The equivalent plastic strain was assumed to be constant across the minimum cross section:

$$\begin{array}{c}\hfill {\epsilon }_{\mathrm{eq}}^{\mathrm{p}}=2·\ln \left(\frac{r_{\mathrm{mid},0}}{r_{\mathrm{mid}}}\right)\end{array}$$

(13)

with $r_{\mathrm{mid}}=r_{\mathrm{mid}}^{\mathrm{f}}$, if ${\epsilon }_{\mathrm{eq}}^{\mathrm{f}}$ shall be determined. The parameter $r_{\mathrm{mid},0}$ corresponds to the initial specimen radius.

According to Choung and Cho [44], using the Bridgman equation to determine ${\sigma }^{*}$ and the equivalent plastic strain provides a reliable approximation if the mentioned radii are captured precisely. Consequently, different measuring methods were used, depending on the specimen type.

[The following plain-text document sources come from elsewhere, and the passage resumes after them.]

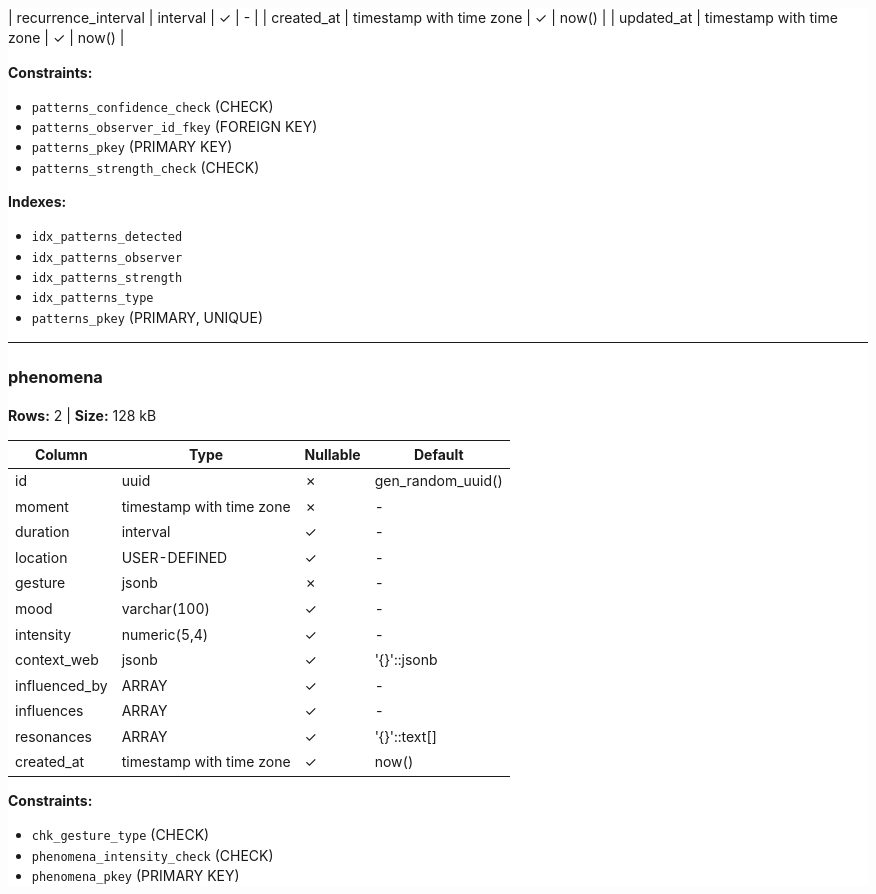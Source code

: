 | recurrence_interval | interval | ✓ | - |
| created_at | timestamp with time zone | ✓ | now() |
| updated_at | timestamp with time zone | ✓ | now() |

**Constraints:**

- `patterns_confidence_check` (CHECK)
- `patterns_observer_id_fkey` (FOREIGN KEY)
- `patterns_pkey` (PRIMARY KEY)
- `patterns_strength_check` (CHECK)

**Indexes:**

- `idx_patterns_detected`
- `idx_patterns_observer`
- `idx_patterns_strength`
- `idx_patterns_type`
- `patterns_pkey` (PRIMARY, UNIQUE)

---

### phenomena

**Rows:** 2 | **Size:** 128 kB

| Column | Type | Nullable | Default |
|--------|------|----------|----------|
| id | uuid | ✗ | gen_random_uuid() |
| moment | timestamp with time zone | ✗ | - |
| duration | interval | ✓ | - |
| location | USER-DEFINED | ✓ | - |
| gesture | jsonb | ✗ | - |
| mood | varchar(100) | ✓ | - |
| intensity | numeric(5,4) | ✓ | - |
| context_web | jsonb | ✓ | '{}'::jsonb |
| influenced_by | ARRAY | ✓ | - |
| influences | ARRAY | ✓ | - |
| resonances | ARRAY | ✓ | '{}'::text[] |
| created_at | timestamp with time zone | ✓ | now() |

**Constraints:**

- `chk_gesture_type` (CHECK)
- `phenomena_intensity_check` (CHECK)
- `phenomena_pkey` (PRIMARY KEY)
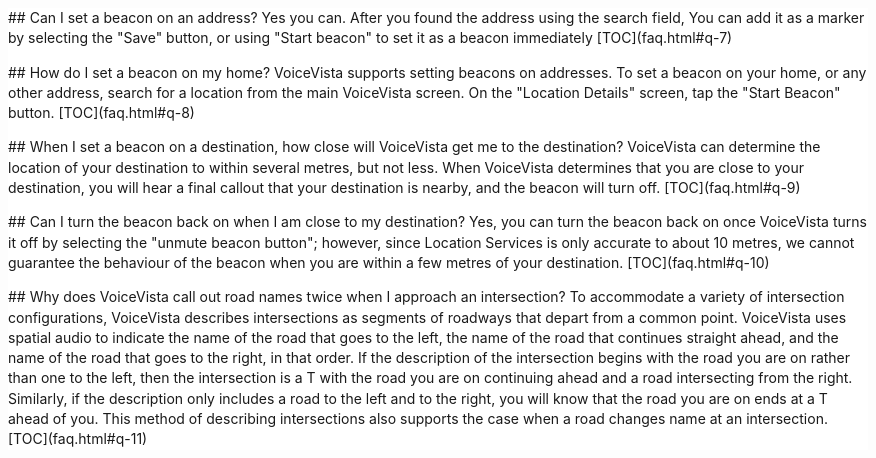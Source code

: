 <p id="a-7"></p>
## Can I set a beacon on an address?
Yes you can. After you found the address using the search field, You can add it as a marker by selecting the "Save"
 button, or using "Start beacon" to set it as a beacon immediately
[TOC](faq.html#q-7)

<p id="a-8"></p>
## How do I set a beacon on my home?
VoiceVista supports setting beacons on addresses. To set a beacon on your home, or any other address, search for
 a location from the main VoiceVista screen. On the "Location Details" screen, tap the "Start Beacon" button.
[TOC](faq.html#q-8)

<p id="a-9"></p>
## When I set a beacon on a destination, how close will VoiceVista get me to the destination?
VoiceVista can determine the location of your destination to within several metres, but not less. When VoiceVista
 determines that you are close to your destination, you will hear a final callout that your destination is
 nearby, and the beacon will turn off.
[TOC](faq.html#q-9)

<p id="a-10"></p>
## Can I turn the beacon back on when I am close to my destination?
Yes, you can turn the beacon back on once VoiceVista turns it off by selecting the "unmute beacon button";
 however, since Location Services is only accurate to about 10 metres, we cannot guarantee the behaviour of the
 beacon when you are within a few metres of your destination.
[TOC](faq.html#q-10)

<p id="a-11"></p>
## Why does VoiceVista call out road names twice when I approach an intersection?
To accommodate a variety of intersection configurations, VoiceVista describes intersections as segments of
 roadways that depart from a common point. VoiceVista uses spatial audio to indicate the name of the road that
 goes to the left, the name of the road that continues straight ahead, and the name of the road that goes to the
 right, in that order. If the description of the intersection begins with the road you are on rather than one to
 the left, then the intersection is a T with the road you are on continuing ahead and a road intersecting from
 the right. Similarly, if the description only includes a road to the left and to the right, you will know that
 the road you are on ends at a T ahead of you. This method of describing intersections also supports the case
 when a road changes name at an intersection.
[TOC](faq.html#q-11)
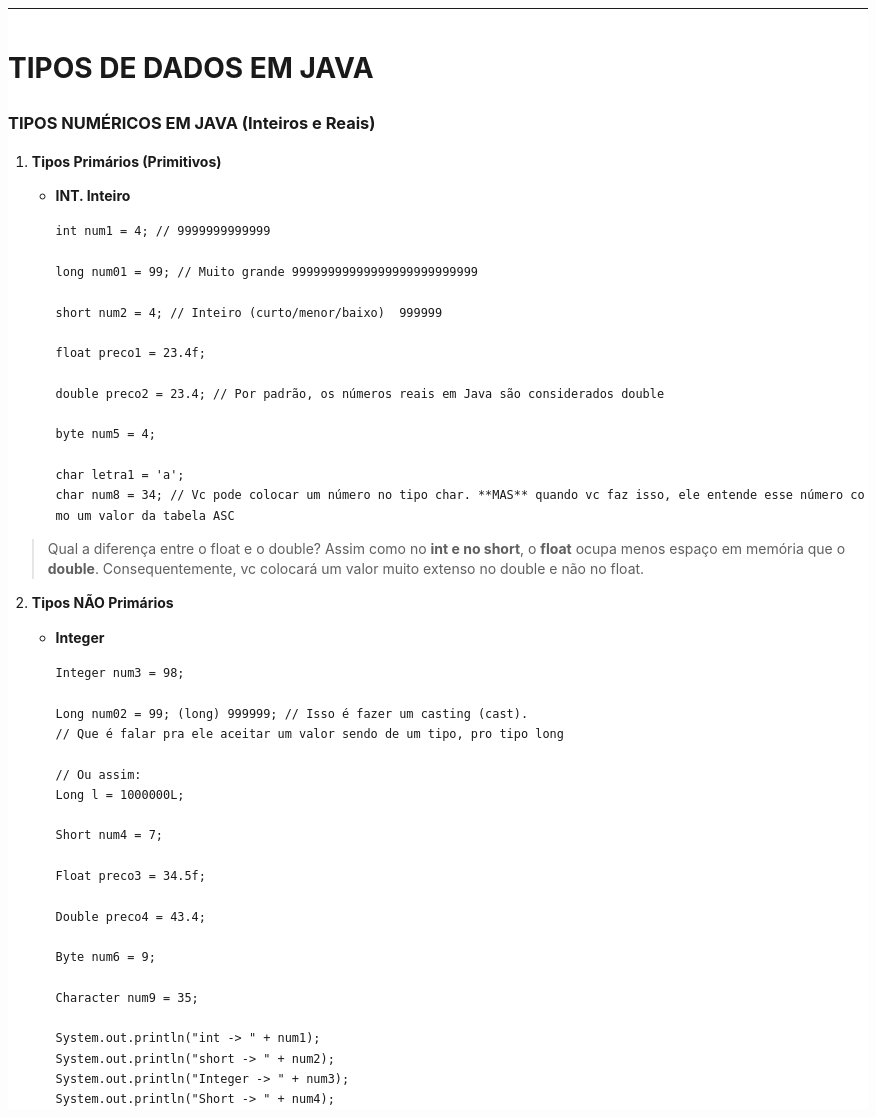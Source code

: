 
----


# TIPOS DE DADOS EM JAVA


### TIPOS NUMÉRICOS EM JAVA (Inteiros e Reais)

1. **Tipos Primários (Primitivos)**

    - **INT. Inteiro**

          int num1 = 4; // 9999999999999

          long num01 = 99; // Muito grande 99999999999999999999999999

          short num2 = 4; // Inteiro (curto/menor/baixo)  999999

          float preco1 = 23.4f;

          double preco2 = 23.4; // Por padrão, os números reais em Java são considerados double

          byte num5 = 4;

          char letra1 = 'a';
          char num8 = 34; // Vc pode colocar um número no tipo char. **MAS** quando vc faz isso, ele entende esse número como um valor da tabela ASC


> Qual a diferença entre o float e o double? Assim como no **int e no short**, o **float** ocupa menos espaço em memória que o **double**. Consequentemente, vc colocará um valor muito extenso no double e não no float.


2. **Tipos NÃO Primários**

    - **Integer**

          Integer num3 = 98;

          Long num02 = 99; (long) 999999; // Isso é fazer um casting (cast).
          // Que é falar pra ele aceitar um valor sendo de um tipo, pro tipo long

          // Ou assim:
          Long l = 1000000L;

          Short num4 = 7;

          Float preco3 = 34.5f;

          Double preco4 = 43.4;

          Byte num6 = 9;

          Character num9 = 35;

          System.out.println("int -> " + num1);
          System.out.println("short -> " + num2);
          System.out.println("Integer -> " + num3);
          System.out.println("Short -> " + num4);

Specimen 1: The necking geometry was determined manually. An automatic evaluation of the necking geometry was not applicable, since for Specimen 1 the exact location of necking was not known in advance.

Images were taken with a frequency of 5 Hz during the entire tensile test, employing cameras included in the laser extensometer. The picture of the specimen immediately before failure was used for the further analysis. $r_{\mathrm{mid}}$ and $r_{\mathrm{mid},0}$ could be determined by measuring the pixels of the picture and correlating them with an actual distance. The curvature radius was determined by fitting circles into the location of the necking with the radius $R_{\mathrm{c}}$ (see Figure 3).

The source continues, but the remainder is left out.